=== WORK TASK ===
Retype, please, the listing from its opening line through the line that contains "The original footprint", both included, without the pictures.

(RECORDS FOR THIS TASK Opens)

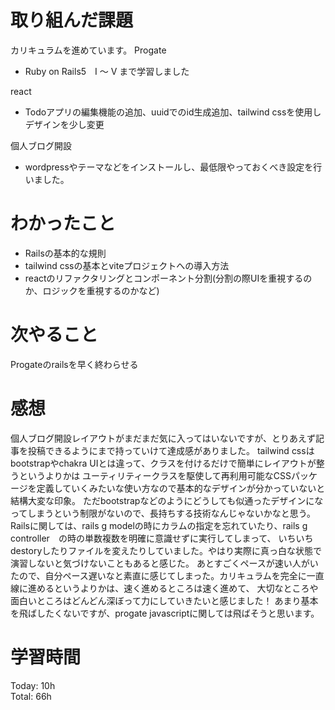 # 取り組んだ課題
カリキュラムを進めています。
Progate
- Ruby on Rails5　I ～ V まで学習しました

react 
- Todoアプリの編集機能の追加、uuidでのid生成追加、tailwind cssを使用しデザインを少し変更

個人ブログ開設
- wordpressやテーマなどをインストールし、最低限やっておくべき設定を行いました。

# わかったこと
- Railsの基本的な規則
- tailwind cssの基本とviteプロジェクトへの導入方法
- reactのリファクタリングとコンポーネント分割(分割の際UIを重視するのか、ロジックを重視するのかなど)

# 次やること
Progateのrailsを早く終わらせる

# 感想
個人ブログ開設レイアウトがまだまだ気に入ってはいないですが、とりあえず記事を投稿できるようにまで持っていけて達成感がありました。
tailwind cssはbootstrapやchakra UIとは違って、クラスを付けるだけで簡単にレイアウトが整うというよりかは
ユーティリティークラスを駆使して再利用可能なCSSパッケージを定義していくみたいな使い方なので基本的なデザインが分かっていないと結構大変な印象。
ただbootstrapなどのようにどうしても似通ったデザインになってしまうという制限がないので、長持ちする技術なんじゃないかなと思う。
Railsに関しては、rails g modelの時にカラムの指定を忘れていたり、rails g controller　の時の単数複数を明確に意識せずに実行してしまって、
いちいちdestoryしたりファイルを変えたりしていました。やはり実際に真っ白な状態で演習しないと気づけないこともあると感じた。
あとすごくペースが速い人がいたので、自分ペース遅いなと素直に感じてしまった。カリキュラムを完全に一直線に進めるというよりかは、速く進めるところは速く進めて、
大切なところや面白いところはどんどん深ぼって力にしていきたいと感じました！
あまり基本を飛ばしたくないですが、progate javascriptに関しては飛ばそうと思います。

# 学習時間

Today: 10h  
Total: 66h
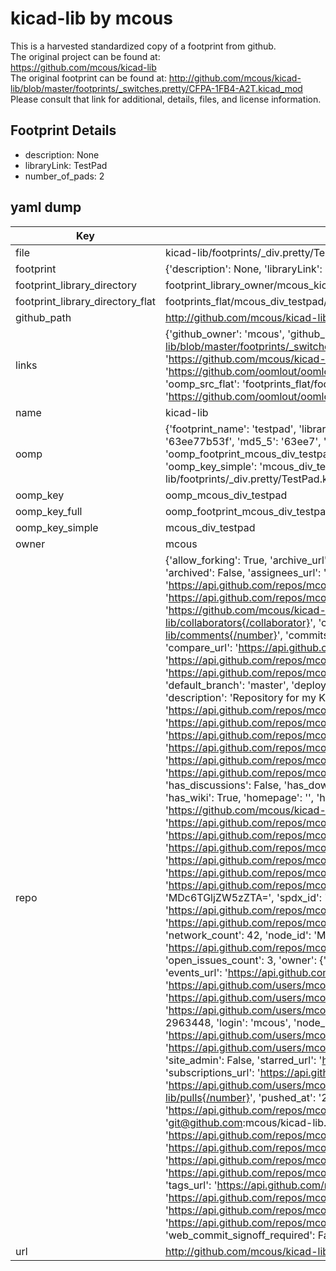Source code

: # kicad-lib by mcous  
This is a harvested standardized copy of a footprint from github.  
The original project can be found at:  
https://github.com/mcous/kicad-lib  
The original footprint can be found at:
http://github.com/mcous/kicad-lib/blob/master/footprints/_switches.pretty/CFPA-1FB4-A2T.kicad_mod
Please consult that link for additional, details, files, and license information.  
## Footprint Details
* description: None  
* libraryLink: TestPad  
* number_of_pads: 2  
## yaml dump  
| Key | Value |  
| --- | --- |  
| file | kicad-lib/footprints/_div.pretty/TestPad.kicad_mod |  
| footprint | {'description': None, 'libraryLink': 'TestPad', 'number_of_pads': 2} |  
| footprint_library_directory | footprint_library_owner/mcous_kicad-lib |  
| footprint_library_directory_flat | footprints_flat/mcous_div_testpad/working |  
| github_path | http://github.com/mcous/kicad-lib/blob/master/footprints/_div.pretty/TestPad.kicad_mod |  
| links | {'github_owner': 'mcous', 'github_repo_name': 'kicad-lib', 'github_src': 'http://github.com/mcous/kicad-lib/blob/master/footprints/_switches.pretty/CFPA-1FB4-A2T.kicad_mod', 'github_src_repo': 'https://github.com/mcous/kicad-lib', 'oomp_bot': 'footprints/mcous_div_testpad/working', 'oomp_bot_github': 'https://github.com/oomlout/oomlout_oomp_footprint_bot/tree/main/footprints/mcous_div_testpad/working', 'oomp_src_flat': 'footprints_flat/footprints_flat/mcous_div_testpad/working', 'oomp_src_flat_github': 'https://github.com/oomlout/oomlout_oomp_footprint_src/tree/main/footprints_flat/mcous_div_testpad/working'} |  
| name | kicad-lib |  
| oomp | {'footprint_name': 'testpad', 'library_name': '_div', 'md5': '63ee77b53fb5dc9d0aa38fda81607413', 'md5_10': '63ee77b53f', 'md5_5': '63ee7', 'md5_6': '63ee77', 'oomp_key': 'oomp_mcous_div_testpad', 'oomp_key_extra': 'oomp_footprint_mcous_div_testpad', 'oomp_key_full': 'oomp_footprint_mcous_div_testpad_63ee77', 'oomp_key_simple': 'mcous_div_testpad', 'original_filename': 'kicad-lib/footprints/_div.pretty/TestPad.kicad_mod', 'owner_name': 'mcous'} |  
| oomp_key | oomp_mcous_div_testpad |  
| oomp_key_full | oomp_footprint_mcous_div_testpad |  
| oomp_key_simple | mcous_div_testpad |  
| owner | mcous |  
| repo | {'allow_forking': True, 'archive_url': 'https://api.github.com/repos/mcous/kicad-lib/{archive_format}{/ref}', 'archived': False, 'assignees_url': 'https://api.github.com/repos/mcous/kicad-lib/assignees{/user}', 'blobs_url': 'https://api.github.com/repos/mcous/kicad-lib/git/blobs{/sha}', 'branches_url': 'https://api.github.com/repos/mcous/kicad-lib/branches{/branch}', 'clone_url': 'https://github.com/mcous/kicad-lib.git', 'collaborators_url': 'https://api.github.com/repos/mcous/kicad-lib/collaborators{/collaborator}', 'comments_url': 'https://api.github.com/repos/mcous/kicad-lib/comments{/number}', 'commits_url': 'https://api.github.com/repos/mcous/kicad-lib/commits{/sha}', 'compare_url': 'https://api.github.com/repos/mcous/kicad-lib/compare/{base}...{head}', 'contents_url': 'https://api.github.com/repos/mcous/kicad-lib/contents/{+path}', 'contributors_url': 'https://api.github.com/repos/mcous/kicad-lib/contributors', 'created_at': '2013-05-04T20:31:34Z', 'default_branch': 'master', 'deployments_url': 'https://api.github.com/repos/mcous/kicad-lib/deployments', 'description': 'Repository for my KiCad components and footprints', 'disabled': False, 'downloads_url': 'https://api.github.com/repos/mcous/kicad-lib/downloads', 'events_url': 'https://api.github.com/repos/mcous/kicad-lib/events', 'fork': False, 'forks': 42, 'forks_count': 42, 'forks_url': 'https://api.github.com/repos/mcous/kicad-lib/forks', 'full_name': 'mcous/kicad-lib', 'git_commits_url': 'https://api.github.com/repos/mcous/kicad-lib/git/commits{/sha}', 'git_refs_url': 'https://api.github.com/repos/mcous/kicad-lib/git/refs{/sha}', 'git_tags_url': 'https://api.github.com/repos/mcous/kicad-lib/git/tags{/sha}', 'git_url': 'git://github.com/mcous/kicad-lib.git', 'has_discussions': False, 'has_downloads': True, 'has_issues': True, 'has_pages': False, 'has_projects': True, 'has_wiki': True, 'homepage': '', 'hooks_url': 'https://api.github.com/repos/mcous/kicad-lib/hooks', 'html_url': 'https://github.com/mcous/kicad-lib', 'id': 9859888, 'is_template': False, 'issue_comment_url': 'https://api.github.com/repos/mcous/kicad-lib/issues/comments{/number}', 'issue_events_url': 'https://api.github.com/repos/mcous/kicad-lib/issues/events{/number}', 'issues_url': 'https://api.github.com/repos/mcous/kicad-lib/issues{/number}', 'keys_url': 'https://api.github.com/repos/mcous/kicad-lib/keys{/key_id}', 'labels_url': 'https://api.github.com/repos/mcous/kicad-lib/labels{/name}', 'language': 'Shell', 'languages_url': 'https://api.github.com/repos/mcous/kicad-lib/languages', 'license': {'key': 'other', 'name': 'Other', 'node_id': 'MDc6TGljZW5zZTA=', 'spdx_id': 'NOASSERTION', 'url': None}, 'merges_url': 'https://api.github.com/repos/mcous/kicad-lib/merges', 'milestones_url': 'https://api.github.com/repos/mcous/kicad-lib/milestones{/number}', 'mirror_url': None, 'name': 'kicad-lib', 'network_count': 42, 'node_id': 'MDEwOlJlcG9zaXRvcnk5ODU5ODg4', 'notifications_url': 'https://api.github.com/repos/mcous/kicad-lib/notifications{?since,all,participating}', 'open_issues': 3, 'open_issues_count': 3, 'owner': {'avatar_url': 'https://avatars.githubusercontent.com/u/2963448?v=4', 'events_url': 'https://api.github.com/users/mcous/events{/privacy}', 'followers_url': 'https://api.github.com/users/mcous/followers', 'following_url': 'https://api.github.com/users/mcous/following{/other_user}', 'gists_url': 'https://api.github.com/users/mcous/gists{/gist_id}', 'gravatar_id': '', 'html_url': 'https://github.com/mcous', 'id': 2963448, 'login': 'mcous', 'node_id': 'MDQ6VXNlcjI5NjM0NDg=', 'organizations_url': 'https://api.github.com/users/mcous/orgs', 'received_events_url': 'https://api.github.com/users/mcous/received_events', 'repos_url': 'https://api.github.com/users/mcous/repos', 'site_admin': False, 'starred_url': 'https://api.github.com/users/mcous/starred{/owner}{/repo}', 'subscriptions_url': 'https://api.github.com/users/mcous/subscriptions', 'type': 'User', 'url': 'https://api.github.com/users/mcous'}, 'private': False, 'pulls_url': 'https://api.github.com/repos/mcous/kicad-lib/pulls{/number}', 'pushed_at': '2021-11-09T02:09:31Z', 'releases_url': 'https://api.github.com/repos/mcous/kicad-lib/releases{/id}', 'size': 285, 'ssh_url': 'git@github.com:mcous/kicad-lib.git', 'stargazers_count': 40, 'stargazers_url': 'https://api.github.com/repos/mcous/kicad-lib/stargazers', 'statuses_url': 'https://api.github.com/repos/mcous/kicad-lib/statuses/{sha}', 'subscribers_count': 10, 'subscribers_url': 'https://api.github.com/repos/mcous/kicad-lib/subscribers', 'subscription_url': 'https://api.github.com/repos/mcous/kicad-lib/subscription', 'svn_url': 'https://github.com/mcous/kicad-lib', 'tags_url': 'https://api.github.com/repos/mcous/kicad-lib/tags', 'teams_url': 'https://api.github.com/repos/mcous/kicad-lib/teams', 'temp_clone_token': None, 'topics': [], 'trees_url': 'https://api.github.com/repos/mcous/kicad-lib/git/trees{/sha}', 'updated_at': '2023-02-07T18:09:39Z', 'url': 'https://api.github.com/repos/mcous/kicad-lib', 'visibility': 'public', 'watchers': 40, 'watchers_count': 40, 'web_commit_signoff_required': False} |  
| url | http://github.com/mcous/kicad-lib |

(RECORDS FOR THIS TASK Closes)

=== TASK SOLUTION ===
 # 取り組んだ課題
カリキュラムを進めています。
Progate
- Ruby on Rails5　I ～ V まで学習しました

react 
- Todoアプリの編集機能の追加、uuidでのid生成追加、tailwind cssを使用しデザインを少し変更

個人ブログ開設
- wordpressやテーマなどをインストールし、最低限やっておくべき設定を行いました。

# わかったこと
- Railsの基本的な規則
- tailwind cssの基本とviteプロジェクトへの導入方法
- reactのリファクタリングとコンポーネント分割(分割の際UIを重視するのか、ロジックを重視するのかなど)

# 次やること
Progateのrailsを早く終わらせる

# 感想
個人ブログ開設レイアウトがまだまだ気に入ってはいないですが、とりあえず記事を投稿できるようにまで持っていけて達成感がありました。
tailwind cssはbootstrapやchakra UIとは違って、クラスを付けるだけで簡単にレイアウトが整うというよりかは
ユーティリティークラスを駆使して再利用可能なCSSパッケージを定義していくみたいな使い方なので基本的なデザインが分かっていないと結構大変な印象。
ただbootstrapなどのようにどうしても似通ったデザインになってしまうという制限がないので、長持ちする技術なんじゃないかなと思う。
Railsに関しては、rails g modelの時にカラムの指定を忘れていたり、rails g controller　の時の単数複数を明確に意識せずに実行してしまって、
いちいちdestoryしたりファイルを変えたりしていました。やはり実際に真っ白な状態で演習しないと気づけないこともあると感じた。
あとすごくペースが速い人がいたので、自分ペース遅いなと素直に感じてしまった。カリキュラムを完全に一直線に進めるというよりかは、速く進めるところは速く進めて、
大切なところや面白いところはどんどん深ぼって力にしていきたいと感じました！
あまり基本を飛ばしたくないですが、progate javascriptに関しては飛ばそうと思います。

# 学習時間

Today: 10h  
Total: 66h
Source code

: # kicad-lib by mcous  
This is a harvested standardized copy of a footprint from github.  
The original project can be found at:  
https://github.com/mcous/kicad-lib  
The original footprint can be found at:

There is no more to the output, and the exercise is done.